NY: Grolier Club, 1917. 81/2 x 12 1/4. 40 pages illustrated throughout plus 3 plates. Dürer's letter are a rich, velvety black, occasionally touched up with India ink by BR. Bound in quarter vellum & the uncommon marbled boards. Most copies were in the "wartime" binding of brown boards. Board edges & tips are worn; there is a very slight separation at the front and rear endpapers, otherwise contents are fine.
Frederic Goudy's copy, a Library of Congress duplicate (of the Rosenwald copy). Commemorative bookplate tipped inside front cover. Call number in pencil inside rear cover is stamped "surplus duplicate." Item #19029
One of Rogers' great books; the only book BR handset & printed himself.
One of 215 copies, printed at the "Mall Press." Most BR's letters to Kent about the trials of printing and binding this book in wartime England--with its shortages of materials & workers--are well worth reading (Blumenthal, A Life pp. 56-63). Dürer was created at Emery Walker's establishment on the Mall, near the Doves Bindery and Kelmscott House. The composing room was an abandoned green house in Walker's garden. When the pressman was called up to serve, BR had no choice but to print the book himself.

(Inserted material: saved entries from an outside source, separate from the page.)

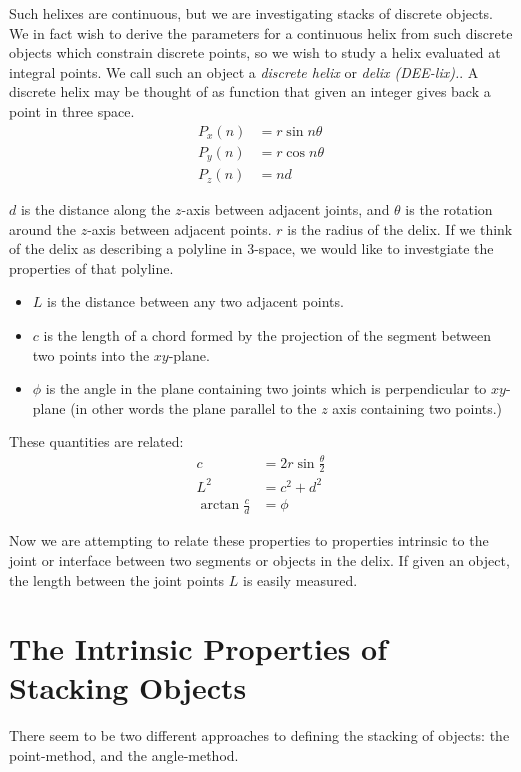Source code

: \documentclass[11pt]{article}
\begin{document}
Such helixes are continuous, but we are investigating stacks of discrete objects. We in fact wish to derive
the parameters for a continuous helix from such discrete objects which constrain discrete points, so we wish
to study a helix evaluated at integral points. We call such an object a {\em discrete helix} or {\em delix (DEE-lix).}.
A discrete helix may be thought of as function that given an integer gives back a point in three space.
\begin{align*}
    P_x(n) &= r \sin{n \theta}  \\
    P_y(n) &= r \cos{n \theta} \\
   P_z(n) &= n d
\end{align*}

$d$ is the distance along the $z$-axis between adjacent joints, and $\theta$ is the rotation around the $z$-axis between adjacent points. $r$ is the radius of the delix. If we think of the delix as describing a polyline in 3-space, we would like to investgiate
the properties of that polyline.

\begin{itemize}
\item $L$ is the distance between any two adjacent points.
\item $c$ is the length of a chord formed by the projection of the segment between two points into the $xy$-plane.
\item $\phi$ is the angle in the plane containing two joints which is perpendicular to $xy$-plane
  (in other words the plane parallel to the $z$ axis containing two points.)
  \end{itemize}
These quantities are related:
\begin{align}
    c &= 2r\sin{\frac{\theta}{2}} \\
    L^2 &= c^2+d^2  \\
    \arctan{\frac{c}{d}}  &= \phi 
\end{align}

Now we are attempting to relate these properties to properties intrinsic to the joint or interface between
two segments or objects in the delix. If given an object, the length between the joint points $L$ is
easily measured.

\section{The Intrinsic Properties of Stacking Objects}

There seem to be two different approaches to defining the stacking of objects: the point-method,
and the angle-method.
\end{document}
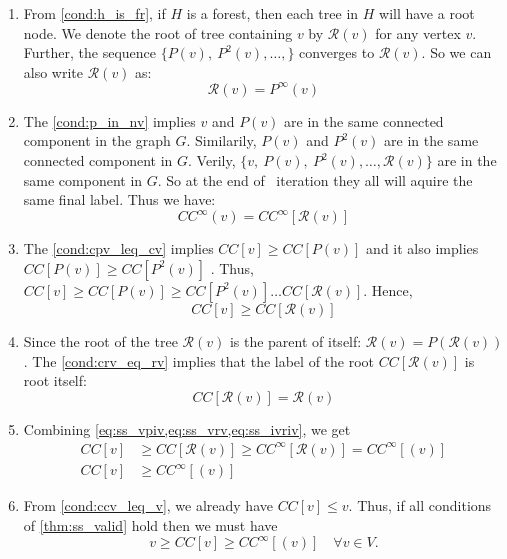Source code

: \begin{enumerate}

\item From \cref{cond:h_is_fr}, if $H$ is a forest, then each tree in $H$ 
will have a root node.  We denote the root of tree containing $v$ by $\mathcal
{R}(v)$  for any vertex $v$. Further, the sequence 
$\{ P(v),\  P^{2}(v), \ldots, \}  $  converges to $\mathcal{R}(v)$. So we can 
also write $\mathcal{R}(v)$ as:
\begin{equation}
\label{eq:ss_vpiv}
 \mathcal{R}(v) = P^{\infty}(v)
\end{equation}

\item The \cref{cond:p_in_nv} implies $v$ and $P(v)$ are in the same connected component in the graph $G$.  Similarily, $P(v)$ and $P^{2}(v)$ are in the same connected component in $G$.  Verily,  $\{ v,\  P(v),\  P^{2}(v), \ldots,  \mathcal{R}(v) \}  $
are in the same component in $G$.  So at the end of \sv~iteration they all will aquire the same final label. Thus we have:
\begin{equation}
\label{eq:ss_ivriv}
CC^\infty(v) = CC^{\infty}[{\mathcal{R}}(v)]
\end{equation} 

\item The \cref{cond:cpv_leq_cv} implies $ CC[v] \geq CC[P(v)] $  and it also 
implies $CC[P(v)]\geq CC[P^{2}(v)]$ .  Thus, 
$CC[v] \geq CC[P(v)]\geq CC[P^{2}(v)] \ldots CC[ \mathcal{R}(v)]$. Hence, 
%
\begin{equation}
\label{eq:ss_vrv}
CC[v] \geq CC[ \mathcal{R}(v)]
\end{equation} 



\item Since the root of the tree $\mathcal{R}(v)$ is the parent of itself: $ \mathcal{R}(v) = P(\mathcal{R}(v))$. The \cref{cond:crv_eq_rv} implies that the label of the root $CC[ \mathcal{R}(v)]$ is root itself:
\begin{equation}
CC[ \mathcal{R}(v)] = \mathcal{R}(v) 
\end{equation} 

\item Combining \cref{eq:ss_vpiv,eq:ss_vrv,eq:ss_ivriv}, we get 
\begin{align}
\label{eq:ss_vhs}
CC[v] & \geq   CC[ \mathcal{R}(v)] \geq CC^{\infty}[ \mathcal{R}(v)]  = CC^{\infty}[ (v)]  \\
CC[v] & \geq  CC^{\infty}[ (v)]
\end{align}

\item From \cref{cond:ccv_leq_v}, we already have $CC[v]\leq v$. Thus, if all conditions of \cref{thm:ss_valid} hold then
we must have 
\begin{equation}
\label{eq:ss_prf}
v \geq CC[v]  \geq  CC^{\infty}[ (v)] \quad \forall v \in V.
\end{equation}
\end{enumerate}

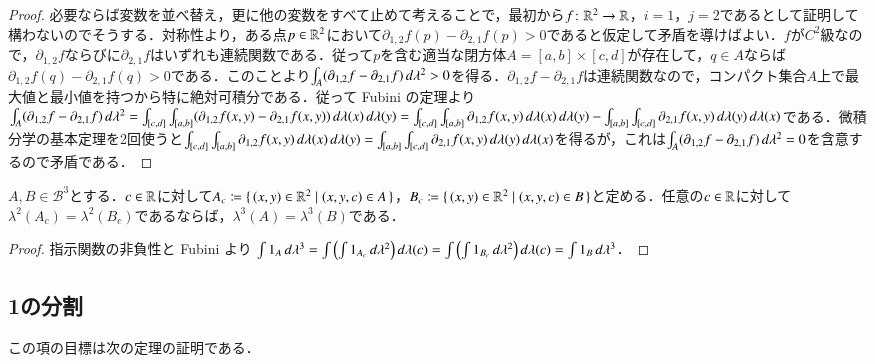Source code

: \begin{proof}
必要ならば変数を並べ替え，更に他の変数をすべて止めて考えることで，最初から$f\colon \mathbb{R}^2 \to \mathbb{R}$，$i=1$，$j=2$であるとして証明して構わないのでそうする．対称性より，ある点$p \in \mathbb{R}^2$において$\partial_{1,2} f (p) - \partial_{2,1} f (p) > 0$であると仮定して矛盾を導けばよい．$f$が$C^2$級なので，$\partial_{1,2}f$ならびに$\partial_{2,1}f$はいずれも連続関数である．従って$p$を含む適当な閉方体$A = [a,b] \times [c,d]$が存在して，$q \in A$ならば$\partial_{1,2} f (q) - \partial_{2,1} f(q) > 0$である．このことより$\int_A (\partial_{1,2} f - \partial_{2,1} f) \mathop{}\!d\lambda^2 > 0$を得る．$\partial_{1,2} f - \partial_{2,1} f$は連続関数なので，コンパクト集合$A$上で最大値と最小値を持つから特に絶対可積分である．従って Fubini の定理より$\int_A (\partial_{1,2} f - \partial_{2,1} f) \mathop{}\!d\lambda^2 = \int_{[c,d]} \int_{[a,b]}(\partial_{1,2} f(x,y) - \partial_{2,1} f(x,y)) \mathop{}\!d\lambda(x) \mathop{}\!d\lambda(y) = \int_{[c,d]} \int_{[a,b]}\partial_{1,2} f(x,y) \mathop{}\!d\lambda(x) \mathop{}\!d\lambda(y) - \int_{[a,b]} \int_{[c,d]}\partial_{2,1} f(x,y) \mathop{}\!d\lambda(y) \mathop{}\!d\lambda(x)$である．微積分学の基本定理を2回使うと$\int_{[c,d]} \int_{[a,b]}\partial_{1,2} f(x,y) \mathop{}\!d\lambda(x) \mathop{}\!d\lambda(y) = \int_{[a,b]} \int_{[c,d]}\partial_{2,1} f(x,y) \mathop{}\!d\lambda(y) \mathop{}\!d\lambda(x)$を得るが，これは$\int_A (\partial_{1,2} f - \partial_{2,1} f) \mathop{}\!d\lambda^2 = 0$を含意するので矛盾である．
\end{proof}

\begin{prop}
$A, B \in \mathcal{B}^3$とする．$c \in \mathbb{R}$に対して$A_c \coloneqq \set{(x,y) \in \mathbb{R}^2 | (x,y,c) \in A }$，$B_c \coloneqq \set{(x,y) \in \mathbb{R}^2 | (x,y,c) \in B }$と定める．任意の$c \in \mathbb{R}$に対して$\lambda^2(A_c) = \lambda^2(B_c)$であるならば，$\lambda^3(A) = \lambda^3(B)$である．
\end{prop}

\begin{proof}指示関数の非負性と Fubini より
$\int 1_A \mathop{}\!d\lambda^3 = \int \left(\int 1_{A_c}  \mathop{}\!d\lambda^2\right) \mathop{}\!d\lambda(c) = \int \left(\int 1_{B_c}  \mathop{}\!d\lambda^2\right) \mathop{}\!d\lambda(c) = \int 1_B \mathop{}\!d\lambda^3$．
\end{proof}

\subsection{1の分割}

この項の目標は次の定理の証明である．

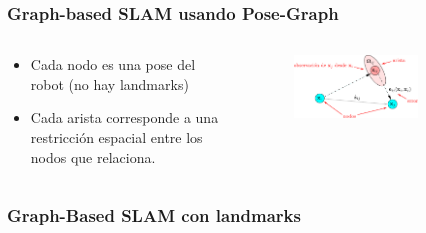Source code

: \begin{frame}
    \frametitle{Graph-based SLAM usando Pose-Graph}
    
    \begin{columns}
        \begin{column}{0.5\textwidth}
            \begin{itemize}
                \item Cada nodo es una pose del robot (no hay landmarks)
                \item Cada arista corresponde a una restricción espacial entre los nodos que relaciona.
            \end{itemize}
        \end{column}
        \begin{column}{0.5\textwidth}  %
            \begin{figure}[!h]
                \includegraphics[width=0.7\textwidth]{images/factor_graph_edge_example.pdf}
            \end{figure}
        \end{column}
    \end{columns}
    
\end{frame}


\begin{frame}
    \frametitle{Graph-Based SLAM con landmarks}
    
\end{frame}


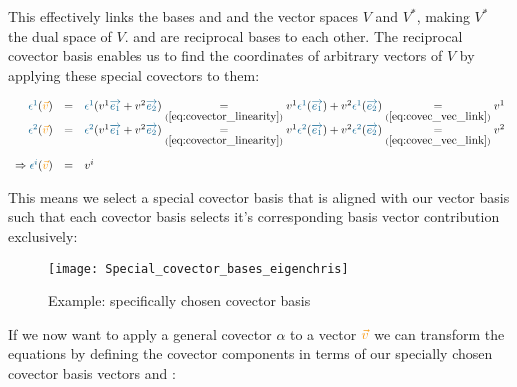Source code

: This effectively links the bases  and  and the vector spaces $V$ and
$V^*$, making $V^*$ the dual space of $V$.  and  are reciprocal bases to
each other. The reciprocal covector basis enables us to find the coordinates of arbitrary
vectors of $V$ by applying these special covectors to them:

\begin{equation}
    \begin{array}{rcl}
        \label{eq:covec_application}
        \hdcbvc{1}(\hdv) & = &
        \hdcbvc{1}(\hdvc{1}\hdbv{1} + \hdvc{2}\hdbv{2})
        \underset{(\ref{eq:covector_linearity})}{=}
        \hdvc{1}\hdcbvc{1}(\hdbv{1}) + \hdvc{2}\hdcbvc{1}(\hdbv{2})
        \underset{(\ref{eq:covec_vec_link})}{=}
        \hdvc{1} \\
        \hdcbvc{2}(\hdv) & = &
        \hdcbvc{2}(\hdvc{1}\hdbv{1} + \hdvc{2}\hdbv{2})
        \underset{(\ref{eq:covector_linearity})}{=}
        \hdvc{1}\hdcbvc{2}(\hdbv{1}) + \hdvc{2}\hdcbvc{2}(\hdbv{2})
        \underset{(\ref{eq:covec_vec_link})}{=}
        \hdvc{2} \\
        \noalign{\vskip10pt}
        \Rightarrow \hdcbvc{i}(\hdv) & = & \hdvc{i}
    \end{array}
\end{equation}

This means we select a special covector basis that is aligned with our vector basis such
that each covector basis selects it's corresponding basis vector contribution exclusively:
\\

\begin{figure}[h]
    \centering
    \texttt{[image: Special\_covector\_bases\_eigenchris]}
    \caption{Example: specifically chosen covector basis}
    \label{fig:selected_covector_basis}
\end{figure}

If we now want to apply a general covector $\alpha$ to a vector $\hdv$ we can transform
the equations by defining the covector components in terms of our specially chosen
covector basis vectors  and :

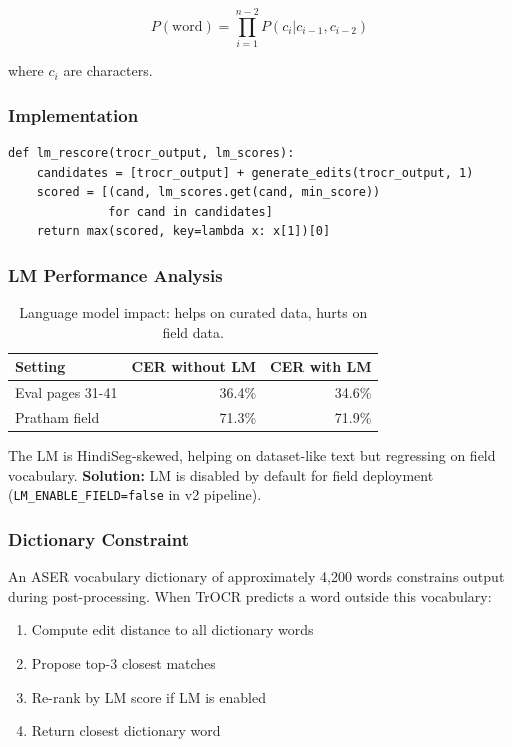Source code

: \documentclass[14pt,a4paper]{article}
\begin{document}
\[ P(\text{word}) = \prod_{i=1}^{n-2} P(c_i | c_{i-1}, c_{i-2}) \]

where $c_i$ are characters.

\subsubsection{Implementation}

\begin{lstlisting}[caption=LM rescoring algorithm]
def lm_rescore(trocr_output, lm_scores):
    candidates = [trocr_output] + generate_edits(trocr_output, 1)
    scored = [(cand, lm_scores.get(cand, min_score))
              for cand in candidates]
    return max(scored, key=lambda x: x[1])[0]
\end{lstlisting}

\subsubsection{LM Performance Analysis}

\begin{table}[h]
    \centering
    \begin{tabular}{lrr}
        \toprule
        \textbf{Setting} & \textbf{CER without LM} & \textbf{CER with LM} \\
        \midrule
        Eval pages 31-41 & 36.4\% & 34.6\% \\
        Pratham field & 71.3\% & 71.9\% \\
        \bottomrule
    \end{tabular}
    \caption{Language model impact: helps on curated data, hurts on field data.}
\end{table}

The LM is HindiSeg-skewed, helping on dataset-like text but regressing on field vocabulary. \textbf{Solution:} LM is disabled by default for field deployment (\texttt{LM\_ENABLE\_FIELD=false} in v2 pipeline).

\subsubsection{Dictionary Constraint}

An ASER vocabulary dictionary of approximately 4,200 words constrains output during post-processing. When TrOCR predicts a word outside this vocabulary:

\begin{enumerate}
    \item Compute edit distance to all dictionary words
    \item Propose top-3 closest matches
    \item Re-rank by LM score if LM is enabled
    \item Return closest dictionary word
\end{enumerate}
\end{document}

"I'd never run a press of any kind...There is of course no heat anywhere and I have to dampen the Kelmscott hand-made in the converted kitchen. Both my hands and feet have developed chilblains." Rogers set two pages at a time, carrying the formes to the tram which bore him to the press, located a mile and a half away up the Mall. As only one press was capable of printing the formes, and it was used also to print maps for the Government, there were many delays. Procuring binding materials was similarly fraught. Still, BR considered the Dürer one of his most succesfsul "30." Warde *126.